Match Token Generation
Learn about the generation of match tokens that identify potential profile matches within a tenant.
Much like you mapped a comparator class for each attribute being compared in a rule, you
must also map a matchTokenClass
to each attribute where
tokens are generated. For a given profile, the matchTokenClass
creates a
set of tokens that individually and collectively represent the profile mathematically in
various ways so that other profiles in your tenant with any of the same mathematical
representations are easily identified as match candidates. You will see below that
sometimes a token will be a simple string such as william
taken
directly from an attribute while other tokens will be encoded and look like
YG-76
and represent a phonetic sound. It is the concatenation of
tokens into token phrases that are actually used for identifying match candidates.
Now that we have a fundamental understanding of the comparison process that occurs, preceded in the lifecycle by the token generation process that occurs, let’s put it together and understand the full sequence of events when a profile is loaded or edited in a tenant.
Sequence of Events when a Profile is Loaded or Updated
When a profile is loaded (or updated) into the tenant, the full life cycle of cleanse/match/merge is invoked and occurs in real time. Cleanse/match/merge is a common phrase throughout this documentation and it's important to understand that the word cleanse in that common phrase refers to the general cleansing by the profile-level cleansers such as email, phone, and address cleansing. For more information, see topic Out-of-the-box Cleanse Functions. Additionally, the match framework offers its own localized cleanse (also known as transformation) capabilities. For more information, see topic Match cleansers.

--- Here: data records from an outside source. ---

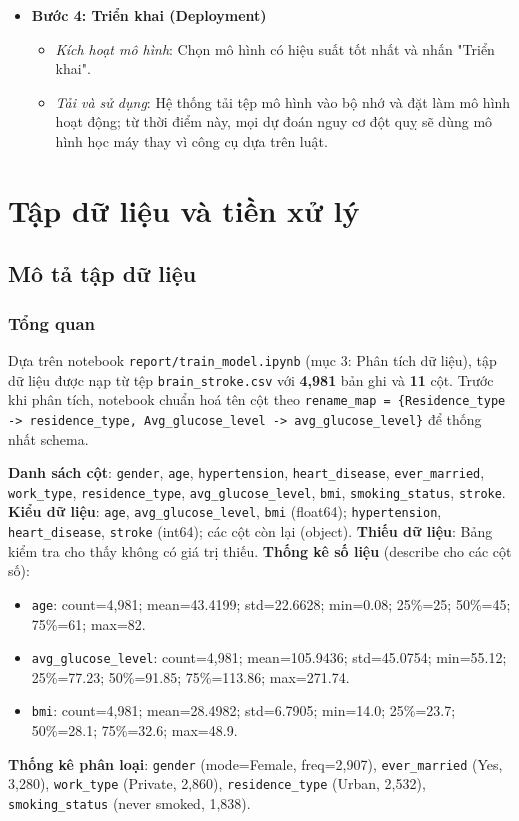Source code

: ﻿\documentclass{article}
\begin{document}
\begin{itemize}
    \item \textbf{Bước 4: Triển khai (Deployment)}
    \begin{itemize}
        \item \textit{Kích hoạt mô hình}: Chọn mô hình có hiệu suất tốt nhất và nhấn "Triển khai".
        \item \textit{Tải và sử dụng}: Hệ thống tải tệp mô hình vào bộ nhớ và đặt làm mô hình hoạt động; từ thời điểm này, mọi dự đoán nguy cơ đột quỵ sẽ dùng mô hình học máy thay vì công cụ dựa trên luật.
    \end{itemize}
    
\end{itemize}

\section{Tập dữ liệu và tiền xử lý}

\subsection{Mô tả tập dữ liệu}
\subsubsection*{Tổng quan}
Dựa trên notebook \texttt{report/train\_model.ipynb} (mục 3: Phân tích dữ liệu), tập dữ liệu được nạp từ tệp \texttt{brain\_stroke.csv} với \textbf{4,981} bản ghi và \textbf{11} cột. Trước khi phân tích, notebook chuẩn hoá tên cột theo \texttt{rename\_map = \{Residence\_type -> residence\_type, Avg\_glucose\_level -> avg\_glucose\_level\}} để thống nhất schema.

\textbf{Danh sách cột}: \texttt{gender}, \texttt{age}, \texttt{hypertension}, \texttt{heart\_disease}, \texttt{ever\_married}, \texttt{work\_type}, \texttt{residence\_type}, \texttt{avg\_glucose\_level}, \texttt{bmi}, \texttt{smoking\_status}, \texttt{stroke}.
\newline
\textbf{Kiểu dữ liệu}: \texttt{age}, \texttt{avg\_glucose\_level}, \texttt{bmi} (float64); \texttt{hypertension}, \texttt{heart\_disease}, \texttt{stroke} (int64); các cột còn lại (object).\newline
\textbf{Thiếu dữ liệu}: Bảng kiểm tra cho thấy không có giá trị thiếu.\newline
\textbf{Thống kê số liệu} (describe cho các cột số):
\begin{itemize}
    \item \texttt{age}: count=4,981; mean=43.4199; std=22.6628; min=0.08; 25\%=25; 50\%=45; 75\%=61; max=82.
    \item \texttt{avg\_glucose\_level}: count=4,981; mean=105.9436; std=45.0754; min=55.12; 25\%=77.23; 50\%=91.85; 75\%=113.86; max=271.74.
    \item \texttt{bmi}: count=4,981; mean=28.4982; std=6.7905; min=14.0; 25\%=23.7; 50\%=28.1; 75\%=32.6; max=48.9.
\end{itemize}
\textbf{Thống kê phân loại}: \texttt{gender} (mode=Female, freq=2,907), \texttt{ever\_married} (Yes, 3,280), \texttt{work\_type} (Private, 2,860), \texttt{residence\_type} (Urban, 2,532), \texttt{smoking\_status} (never smoked, 1,838).
\end{document}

When a profile is updated, it is immediately cleansed outside of the match framework by the profile-level cleansers. After that, the match engine is triggered for this profile. It will perform the following in sequence on this profile:
- Gather all the match token classes across the rules for this entity type.

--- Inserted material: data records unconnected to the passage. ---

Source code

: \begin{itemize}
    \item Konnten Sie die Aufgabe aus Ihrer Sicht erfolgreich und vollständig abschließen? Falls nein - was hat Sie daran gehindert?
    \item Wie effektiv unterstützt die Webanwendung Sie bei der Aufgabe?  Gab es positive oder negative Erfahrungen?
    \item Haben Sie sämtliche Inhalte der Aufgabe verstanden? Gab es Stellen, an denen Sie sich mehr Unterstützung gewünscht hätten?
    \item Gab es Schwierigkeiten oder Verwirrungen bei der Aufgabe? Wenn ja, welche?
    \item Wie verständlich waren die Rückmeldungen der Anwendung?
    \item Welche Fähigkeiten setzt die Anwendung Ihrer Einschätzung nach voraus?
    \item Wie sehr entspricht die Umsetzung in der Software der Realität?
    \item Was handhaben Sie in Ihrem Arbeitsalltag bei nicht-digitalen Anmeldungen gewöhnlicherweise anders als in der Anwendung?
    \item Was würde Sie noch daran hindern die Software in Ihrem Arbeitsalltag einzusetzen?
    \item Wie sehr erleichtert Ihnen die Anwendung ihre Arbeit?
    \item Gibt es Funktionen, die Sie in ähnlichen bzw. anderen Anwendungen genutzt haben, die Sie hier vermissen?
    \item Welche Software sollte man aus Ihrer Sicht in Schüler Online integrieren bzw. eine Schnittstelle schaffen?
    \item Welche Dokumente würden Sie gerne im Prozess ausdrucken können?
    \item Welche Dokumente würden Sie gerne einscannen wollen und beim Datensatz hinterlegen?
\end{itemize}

- Generate tokens and token phrases and use them to identify match candidates, forming match pairs, and place the resulting match pairs into the match table.
- Execute the logic within the match rules, for the pairs in the match table.
- Evaluate the collective set of directives from the rules to determine a final action to perform (merge, queue for review, no action).
- Purge from the match table any pairs no longer relevant based on actions taken in the previous step.
Token Generation Examples
Token Generation is best explained by way of tangible examples provided below.
Consider a tenant that has consumer style profiles in it, perhaps millions of them,
with typical consumer attributes such as First Name, Last Name, Suffix, Address,
City, State, Zip. The entity type might be Individual
, and you have
crafted a set of match groups for that entity type.
Example 1 - Basic synonym theory and match token generation
Assume you have created a rule where you have mapped one or more comparator classes and one or more match token classes, and you have decided to use the Reltio Name Dictionary for the First Name attribute. Assume the dictionary has a row which declares a canonical value of elizabeth with synonyms of liz, lizzie, and others.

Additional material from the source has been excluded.